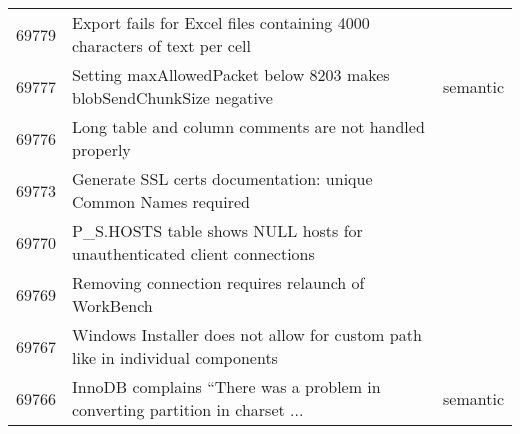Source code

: \begin{longtable}[c]{p{1cm}p{10cm}p{1cm}}
69779 & Export fails for Excel files containing  4000 characters of text per cell &  \\
69777 & Setting maxAllowedPacket below 8203 makes blobSendChunkSize negative & semantic \\
69776 & Long table and column comments are not handled properly &  \\
69773 & Generate SSL certs documentation: unique Common Names required &  \\
69770 & P\_S.HOSTS table shows NULL hosts for unauthenticated client connections &  \\
69769 & Removing connection requires relaunch of WorkBench &  \\
69767 & Windows Installer does not allow for custom path like in individual components &  \\
69766 & InnoDB complains ``There was a problem in converting partition in charset ... & semantic
\end{longtable}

════

* WHAT THE EXERCISE ASKS
Extract all the data above exactly, excluding every picture.

* ANSWER SECTION
Source code

: \begin{longtable}[c]{p{1cm}p{10cm}p{1cm}}
69779 & Export fails for Excel files containing  4000 characters of text per cell &  \\
69777 & Setting maxAllowedPacket below 8203 makes blobSendChunkSize negative & semantic \\
69776 & Long table and column comments are not handled properly &  \\
69773 & Generate SSL certs documentation: unique Common Names required &  \\
69770 & P\_S.HOSTS table shows NULL hosts for unauthenticated client connections &  \\
69769 & Removing connection requires relaunch of WorkBench &  \\
69767 & Windows Installer does not allow for custom path like in individual components &  \\
69766 & InnoDB complains ``There was a problem in converting partition in charset ... & semantic
\end{longtable}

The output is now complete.